Up to 16,000 people have been displaced by fighting in the Syrian city of Aleppo in the last few days, United Nations humanitarian chief Stephen O'Brien says.
"The parties to the conflict in Syria have shown time and again that they are willing to take any action to secure military advantage even if it means killing, maiming or starving civilians into submission in the process," O'Brien said.
"The situation is very bad. There's intense fear of collective annihilation."
Thousands of residents crossed into Kurdish and government-held areas on Monday as rebel defences in the northern part of the besieged eastern Aleppo enclave collapsed.
Government forces have seized almost a third of the divided city's rebel-held zone since Saturday, according to the Syrian Observatory for Human Rights, sending many more residents fleeing deeper into the east.
Some were sleeping in the entrances to buildings after spending the day walking in search of shelter, Observatory director Rami Abdulrahman said.
The Observatory said that at least 18 people had been killed in government shelling on eastern Aleppo on Monday, while 12 people in government-held western Aleppo were killed in shelling and sniper fire from the rebel side.Amnesty International called on the government to ensure that residents of areas it had captured were protected from arbitrary detention and revenge attacks.

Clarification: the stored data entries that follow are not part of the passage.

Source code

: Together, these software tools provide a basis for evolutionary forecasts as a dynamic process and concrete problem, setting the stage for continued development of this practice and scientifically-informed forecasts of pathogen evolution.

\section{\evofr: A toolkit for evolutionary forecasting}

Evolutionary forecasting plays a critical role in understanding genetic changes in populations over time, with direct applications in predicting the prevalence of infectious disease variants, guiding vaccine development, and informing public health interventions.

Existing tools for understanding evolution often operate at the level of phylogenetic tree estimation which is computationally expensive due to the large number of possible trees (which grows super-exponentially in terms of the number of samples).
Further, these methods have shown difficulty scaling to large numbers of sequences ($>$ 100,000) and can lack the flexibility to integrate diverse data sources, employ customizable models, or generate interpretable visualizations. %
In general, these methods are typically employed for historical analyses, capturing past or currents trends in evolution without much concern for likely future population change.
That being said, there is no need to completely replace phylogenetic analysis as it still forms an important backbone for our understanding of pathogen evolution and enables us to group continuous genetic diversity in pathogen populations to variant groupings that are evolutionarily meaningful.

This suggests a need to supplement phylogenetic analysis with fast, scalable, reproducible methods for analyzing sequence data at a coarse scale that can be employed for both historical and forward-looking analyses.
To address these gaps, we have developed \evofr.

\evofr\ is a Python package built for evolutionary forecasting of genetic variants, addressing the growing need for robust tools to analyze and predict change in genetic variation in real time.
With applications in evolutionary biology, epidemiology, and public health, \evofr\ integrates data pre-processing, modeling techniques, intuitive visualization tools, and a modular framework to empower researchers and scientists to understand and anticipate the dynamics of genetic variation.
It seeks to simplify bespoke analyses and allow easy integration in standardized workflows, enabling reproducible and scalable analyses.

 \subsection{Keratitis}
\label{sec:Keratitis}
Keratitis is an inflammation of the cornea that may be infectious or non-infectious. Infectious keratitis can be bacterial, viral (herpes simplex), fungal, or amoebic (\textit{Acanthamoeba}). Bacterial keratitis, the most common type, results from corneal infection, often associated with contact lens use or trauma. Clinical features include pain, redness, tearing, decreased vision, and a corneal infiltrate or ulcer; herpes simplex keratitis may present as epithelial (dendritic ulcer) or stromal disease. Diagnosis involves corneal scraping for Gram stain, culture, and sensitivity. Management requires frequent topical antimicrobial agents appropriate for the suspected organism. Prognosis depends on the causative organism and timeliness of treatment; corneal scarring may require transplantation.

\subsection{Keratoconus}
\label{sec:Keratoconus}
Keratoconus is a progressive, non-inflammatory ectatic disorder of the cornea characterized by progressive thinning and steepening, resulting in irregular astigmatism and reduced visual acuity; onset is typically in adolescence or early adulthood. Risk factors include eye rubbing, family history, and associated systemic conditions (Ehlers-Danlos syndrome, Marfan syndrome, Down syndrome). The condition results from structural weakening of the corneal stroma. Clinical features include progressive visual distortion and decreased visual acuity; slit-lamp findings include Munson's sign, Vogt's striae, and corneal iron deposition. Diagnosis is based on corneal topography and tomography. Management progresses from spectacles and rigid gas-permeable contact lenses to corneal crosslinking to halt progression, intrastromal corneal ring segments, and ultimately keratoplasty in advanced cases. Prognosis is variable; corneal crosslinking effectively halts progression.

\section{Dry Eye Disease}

A Syrian woman carrying her child in one hand and a bag in the other, as she flees rebel-held eastern neighborhoods of Aleppo, Syria, November 27 2016. (AAP) Source: AAP
"Given the Syrian government's long and dark history of arbitrary detention and enforced disappearances on a mass scale it is even more crucial that civilians are protected in newly captured areas of Aleppo city," Samah Hadid of Amnesty said.